**Given data:**
+++++

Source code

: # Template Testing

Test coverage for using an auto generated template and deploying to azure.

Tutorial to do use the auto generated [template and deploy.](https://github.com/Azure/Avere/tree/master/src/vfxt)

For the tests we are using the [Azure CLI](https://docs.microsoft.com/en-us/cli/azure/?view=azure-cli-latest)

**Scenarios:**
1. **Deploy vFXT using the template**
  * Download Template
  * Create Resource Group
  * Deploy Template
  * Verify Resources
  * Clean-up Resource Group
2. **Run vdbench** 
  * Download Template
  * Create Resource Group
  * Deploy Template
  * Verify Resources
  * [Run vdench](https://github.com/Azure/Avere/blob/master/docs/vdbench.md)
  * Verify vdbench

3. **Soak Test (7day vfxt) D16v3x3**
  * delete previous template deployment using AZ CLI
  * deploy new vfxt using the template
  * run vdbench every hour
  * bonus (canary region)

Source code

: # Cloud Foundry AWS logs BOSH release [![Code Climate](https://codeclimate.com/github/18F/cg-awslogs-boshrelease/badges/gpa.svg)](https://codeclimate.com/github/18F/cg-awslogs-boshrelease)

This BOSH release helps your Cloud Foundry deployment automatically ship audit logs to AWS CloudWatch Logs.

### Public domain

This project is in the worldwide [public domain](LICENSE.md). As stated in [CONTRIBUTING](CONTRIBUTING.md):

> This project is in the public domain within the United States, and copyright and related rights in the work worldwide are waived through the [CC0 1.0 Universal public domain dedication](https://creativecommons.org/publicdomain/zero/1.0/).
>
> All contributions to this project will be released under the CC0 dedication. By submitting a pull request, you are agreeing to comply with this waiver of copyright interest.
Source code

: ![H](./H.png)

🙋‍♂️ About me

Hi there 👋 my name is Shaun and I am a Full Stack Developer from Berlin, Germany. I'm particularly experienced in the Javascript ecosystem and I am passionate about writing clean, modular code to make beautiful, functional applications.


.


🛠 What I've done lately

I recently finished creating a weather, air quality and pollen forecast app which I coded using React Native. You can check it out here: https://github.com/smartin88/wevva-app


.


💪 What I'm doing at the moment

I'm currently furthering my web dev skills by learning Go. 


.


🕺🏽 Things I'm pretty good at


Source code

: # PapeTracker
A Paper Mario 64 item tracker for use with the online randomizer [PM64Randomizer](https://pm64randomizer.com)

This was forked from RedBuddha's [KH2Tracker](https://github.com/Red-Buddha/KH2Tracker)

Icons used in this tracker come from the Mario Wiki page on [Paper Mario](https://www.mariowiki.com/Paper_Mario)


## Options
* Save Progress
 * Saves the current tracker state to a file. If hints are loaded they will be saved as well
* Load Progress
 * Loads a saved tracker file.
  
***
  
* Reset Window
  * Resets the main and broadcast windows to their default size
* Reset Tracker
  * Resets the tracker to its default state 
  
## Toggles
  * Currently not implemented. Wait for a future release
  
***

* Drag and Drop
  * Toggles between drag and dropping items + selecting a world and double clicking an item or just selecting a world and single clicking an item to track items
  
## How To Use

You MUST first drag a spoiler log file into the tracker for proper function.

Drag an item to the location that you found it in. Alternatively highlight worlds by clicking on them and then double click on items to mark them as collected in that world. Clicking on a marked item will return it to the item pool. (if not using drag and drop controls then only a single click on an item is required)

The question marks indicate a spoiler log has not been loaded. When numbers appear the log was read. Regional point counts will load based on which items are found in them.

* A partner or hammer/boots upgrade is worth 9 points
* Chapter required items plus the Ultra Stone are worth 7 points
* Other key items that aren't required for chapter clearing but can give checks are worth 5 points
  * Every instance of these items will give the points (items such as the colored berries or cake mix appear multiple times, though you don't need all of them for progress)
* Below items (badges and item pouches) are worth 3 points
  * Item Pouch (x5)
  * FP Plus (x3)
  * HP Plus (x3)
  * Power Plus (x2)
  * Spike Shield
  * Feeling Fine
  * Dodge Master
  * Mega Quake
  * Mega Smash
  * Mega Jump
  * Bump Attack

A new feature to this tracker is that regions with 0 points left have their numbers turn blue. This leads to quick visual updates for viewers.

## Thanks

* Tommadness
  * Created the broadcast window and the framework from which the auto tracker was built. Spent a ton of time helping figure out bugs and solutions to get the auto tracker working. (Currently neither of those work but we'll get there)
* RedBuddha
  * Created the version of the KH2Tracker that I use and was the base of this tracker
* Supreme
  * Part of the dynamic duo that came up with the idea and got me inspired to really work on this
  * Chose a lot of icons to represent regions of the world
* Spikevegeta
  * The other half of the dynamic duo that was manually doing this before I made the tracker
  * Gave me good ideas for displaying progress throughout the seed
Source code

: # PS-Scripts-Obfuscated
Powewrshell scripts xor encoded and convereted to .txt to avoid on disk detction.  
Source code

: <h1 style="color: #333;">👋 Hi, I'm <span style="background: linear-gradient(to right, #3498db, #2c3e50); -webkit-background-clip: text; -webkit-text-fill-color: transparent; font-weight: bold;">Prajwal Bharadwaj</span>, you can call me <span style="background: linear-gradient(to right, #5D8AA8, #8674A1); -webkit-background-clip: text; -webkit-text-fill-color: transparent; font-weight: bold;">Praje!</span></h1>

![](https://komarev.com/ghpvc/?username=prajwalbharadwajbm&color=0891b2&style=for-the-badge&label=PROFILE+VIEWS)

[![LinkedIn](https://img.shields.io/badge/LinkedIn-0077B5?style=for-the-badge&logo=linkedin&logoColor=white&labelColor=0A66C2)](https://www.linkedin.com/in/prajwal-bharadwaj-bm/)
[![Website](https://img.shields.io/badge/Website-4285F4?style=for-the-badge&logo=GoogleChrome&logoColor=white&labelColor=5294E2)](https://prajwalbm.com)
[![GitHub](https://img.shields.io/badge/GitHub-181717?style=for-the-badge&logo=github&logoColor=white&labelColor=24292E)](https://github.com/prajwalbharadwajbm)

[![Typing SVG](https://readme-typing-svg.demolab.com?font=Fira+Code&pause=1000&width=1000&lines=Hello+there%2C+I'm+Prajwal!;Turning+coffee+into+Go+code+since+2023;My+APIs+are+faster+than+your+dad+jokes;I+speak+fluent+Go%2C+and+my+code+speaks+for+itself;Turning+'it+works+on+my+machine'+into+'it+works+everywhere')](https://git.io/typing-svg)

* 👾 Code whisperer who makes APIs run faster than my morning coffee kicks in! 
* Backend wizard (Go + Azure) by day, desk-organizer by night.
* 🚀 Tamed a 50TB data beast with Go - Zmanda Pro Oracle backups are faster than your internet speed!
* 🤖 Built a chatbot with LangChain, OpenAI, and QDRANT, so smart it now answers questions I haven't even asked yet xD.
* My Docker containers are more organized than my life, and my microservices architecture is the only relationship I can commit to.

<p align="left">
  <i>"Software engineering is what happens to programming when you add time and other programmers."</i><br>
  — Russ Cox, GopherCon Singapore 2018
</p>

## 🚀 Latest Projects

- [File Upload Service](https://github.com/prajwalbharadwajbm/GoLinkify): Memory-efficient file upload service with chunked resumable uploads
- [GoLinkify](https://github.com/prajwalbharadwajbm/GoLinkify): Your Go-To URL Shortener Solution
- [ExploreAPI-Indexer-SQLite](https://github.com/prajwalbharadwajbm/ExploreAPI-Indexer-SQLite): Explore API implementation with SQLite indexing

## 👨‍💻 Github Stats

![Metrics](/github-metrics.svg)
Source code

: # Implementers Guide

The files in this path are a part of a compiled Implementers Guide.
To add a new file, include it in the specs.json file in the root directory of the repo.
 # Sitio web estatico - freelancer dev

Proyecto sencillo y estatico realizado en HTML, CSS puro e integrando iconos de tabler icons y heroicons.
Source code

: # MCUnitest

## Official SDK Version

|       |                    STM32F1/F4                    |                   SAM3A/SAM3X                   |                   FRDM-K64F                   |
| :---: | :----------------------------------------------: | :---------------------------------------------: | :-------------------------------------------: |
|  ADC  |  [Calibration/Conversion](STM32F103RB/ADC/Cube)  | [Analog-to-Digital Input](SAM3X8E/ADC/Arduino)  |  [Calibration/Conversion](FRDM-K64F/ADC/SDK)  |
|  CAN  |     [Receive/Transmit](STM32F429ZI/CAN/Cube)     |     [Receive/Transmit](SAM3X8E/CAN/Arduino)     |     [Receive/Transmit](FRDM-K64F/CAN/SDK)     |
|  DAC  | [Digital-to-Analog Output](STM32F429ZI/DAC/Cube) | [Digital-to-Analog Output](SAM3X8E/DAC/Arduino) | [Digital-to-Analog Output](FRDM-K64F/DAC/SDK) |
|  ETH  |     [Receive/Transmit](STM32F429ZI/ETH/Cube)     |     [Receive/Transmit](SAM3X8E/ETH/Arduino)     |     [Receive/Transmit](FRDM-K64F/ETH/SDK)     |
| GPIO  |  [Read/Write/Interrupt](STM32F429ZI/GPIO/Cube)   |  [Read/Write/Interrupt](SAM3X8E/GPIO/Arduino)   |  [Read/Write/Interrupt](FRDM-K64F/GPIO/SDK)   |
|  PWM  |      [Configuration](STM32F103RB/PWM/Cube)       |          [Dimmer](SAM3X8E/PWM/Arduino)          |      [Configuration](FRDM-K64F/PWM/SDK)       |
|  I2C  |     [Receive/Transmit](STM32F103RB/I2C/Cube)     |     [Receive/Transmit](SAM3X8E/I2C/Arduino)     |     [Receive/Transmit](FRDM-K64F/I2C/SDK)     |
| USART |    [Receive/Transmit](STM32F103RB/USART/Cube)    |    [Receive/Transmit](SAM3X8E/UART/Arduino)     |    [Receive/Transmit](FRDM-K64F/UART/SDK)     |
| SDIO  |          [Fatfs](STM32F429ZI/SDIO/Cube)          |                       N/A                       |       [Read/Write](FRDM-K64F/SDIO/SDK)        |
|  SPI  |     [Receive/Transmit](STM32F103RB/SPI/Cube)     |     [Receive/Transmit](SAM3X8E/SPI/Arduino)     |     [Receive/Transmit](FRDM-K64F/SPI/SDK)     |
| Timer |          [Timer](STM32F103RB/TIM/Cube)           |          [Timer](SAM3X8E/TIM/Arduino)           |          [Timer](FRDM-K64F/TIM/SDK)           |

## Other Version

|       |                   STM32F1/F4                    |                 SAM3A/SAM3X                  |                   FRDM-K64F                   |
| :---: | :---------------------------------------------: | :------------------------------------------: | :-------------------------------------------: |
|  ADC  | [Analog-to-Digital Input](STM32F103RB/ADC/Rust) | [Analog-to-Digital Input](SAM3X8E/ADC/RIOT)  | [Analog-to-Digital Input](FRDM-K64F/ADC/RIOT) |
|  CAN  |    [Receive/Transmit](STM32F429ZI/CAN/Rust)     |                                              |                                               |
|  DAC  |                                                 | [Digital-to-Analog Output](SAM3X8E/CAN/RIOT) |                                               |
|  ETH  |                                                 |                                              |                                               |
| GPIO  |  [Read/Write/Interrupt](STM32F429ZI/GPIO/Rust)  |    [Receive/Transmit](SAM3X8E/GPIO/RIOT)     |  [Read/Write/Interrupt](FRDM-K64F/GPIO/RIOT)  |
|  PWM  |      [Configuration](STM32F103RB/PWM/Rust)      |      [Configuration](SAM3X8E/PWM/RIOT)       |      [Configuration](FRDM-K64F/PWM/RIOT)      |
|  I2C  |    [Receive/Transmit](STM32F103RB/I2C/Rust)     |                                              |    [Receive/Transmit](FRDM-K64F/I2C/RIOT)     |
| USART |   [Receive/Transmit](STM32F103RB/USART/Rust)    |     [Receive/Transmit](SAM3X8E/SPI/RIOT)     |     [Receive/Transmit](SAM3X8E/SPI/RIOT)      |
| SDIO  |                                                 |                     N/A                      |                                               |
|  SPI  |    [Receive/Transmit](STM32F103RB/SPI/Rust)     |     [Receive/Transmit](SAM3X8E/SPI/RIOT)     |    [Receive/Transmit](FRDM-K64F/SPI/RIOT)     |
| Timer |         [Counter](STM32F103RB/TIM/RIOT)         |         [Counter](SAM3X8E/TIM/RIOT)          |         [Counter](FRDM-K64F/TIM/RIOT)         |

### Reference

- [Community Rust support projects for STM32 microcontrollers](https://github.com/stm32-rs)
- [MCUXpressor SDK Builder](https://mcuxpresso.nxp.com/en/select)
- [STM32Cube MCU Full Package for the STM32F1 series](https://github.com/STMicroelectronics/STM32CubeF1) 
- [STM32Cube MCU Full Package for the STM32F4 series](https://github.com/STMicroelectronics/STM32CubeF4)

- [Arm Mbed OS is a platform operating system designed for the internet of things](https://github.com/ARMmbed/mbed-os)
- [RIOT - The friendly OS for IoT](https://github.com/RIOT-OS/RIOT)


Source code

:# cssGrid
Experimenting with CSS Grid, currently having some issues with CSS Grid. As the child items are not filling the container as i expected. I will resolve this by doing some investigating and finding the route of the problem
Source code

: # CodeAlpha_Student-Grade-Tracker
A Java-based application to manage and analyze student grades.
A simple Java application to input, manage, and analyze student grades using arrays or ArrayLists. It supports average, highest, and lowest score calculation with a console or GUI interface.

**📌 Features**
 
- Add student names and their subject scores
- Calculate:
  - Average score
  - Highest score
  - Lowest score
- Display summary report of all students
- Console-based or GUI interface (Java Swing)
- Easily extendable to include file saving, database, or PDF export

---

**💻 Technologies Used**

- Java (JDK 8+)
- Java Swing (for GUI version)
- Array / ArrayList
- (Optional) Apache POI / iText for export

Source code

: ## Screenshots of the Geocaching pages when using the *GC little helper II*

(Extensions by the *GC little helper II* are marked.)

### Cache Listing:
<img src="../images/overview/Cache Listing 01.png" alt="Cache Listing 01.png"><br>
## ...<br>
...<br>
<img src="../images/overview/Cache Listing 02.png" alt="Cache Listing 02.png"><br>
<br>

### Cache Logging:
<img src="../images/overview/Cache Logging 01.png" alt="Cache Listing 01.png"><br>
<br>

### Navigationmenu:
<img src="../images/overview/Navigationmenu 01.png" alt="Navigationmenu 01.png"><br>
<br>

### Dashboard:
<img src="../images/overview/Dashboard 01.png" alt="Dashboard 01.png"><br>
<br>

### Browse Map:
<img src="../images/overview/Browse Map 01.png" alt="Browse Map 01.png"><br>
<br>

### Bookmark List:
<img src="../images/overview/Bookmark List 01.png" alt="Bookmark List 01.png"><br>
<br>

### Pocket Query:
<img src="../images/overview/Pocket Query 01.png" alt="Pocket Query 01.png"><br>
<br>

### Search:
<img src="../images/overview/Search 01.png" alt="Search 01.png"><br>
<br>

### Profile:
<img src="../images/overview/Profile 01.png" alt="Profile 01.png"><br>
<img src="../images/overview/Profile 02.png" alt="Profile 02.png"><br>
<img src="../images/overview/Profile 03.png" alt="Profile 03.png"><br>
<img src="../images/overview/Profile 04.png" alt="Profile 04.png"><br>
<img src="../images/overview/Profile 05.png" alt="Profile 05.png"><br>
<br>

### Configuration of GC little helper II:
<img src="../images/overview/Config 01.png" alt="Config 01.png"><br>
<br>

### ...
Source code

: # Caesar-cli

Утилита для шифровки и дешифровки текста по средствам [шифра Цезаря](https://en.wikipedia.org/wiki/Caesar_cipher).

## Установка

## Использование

+++++

**Action item:**
Reproduce only this range: the first line of the data above through the line with "3. **Soak Test (7day vfxt) D16v3x3**", both included, exactly as written.

**Your solution:**
Source code

: # Template Testing

Test coverage for using an auto generated template and deploying to azure.

Tutorial to do use the auto generated [template and deploy.](https://github.com/Azure/Avere/tree/master/src/vfxt)

For the tests we are using the [Azure CLI](https://docs.microsoft.com/en-us/cli/azure/?view=azure-cli-latest)

**Scenarios:**
1. **Deploy vFXT using the template**
  * Download Template
  * Create Resource Group
  * Deploy Template
  * Verify Resources
  * Clean-up Resource Group
2. **Run vdbench** 
  * Download Template
  * Create Resource Group
  * Deploy Template
  * Verify Resources
  * [Run vdench](https://github.com/Azure/Avere/blob/master/docs/vdbench.md)
  * Verify vdbench

3. **Soak Test (7day vfxt) D16v3x3**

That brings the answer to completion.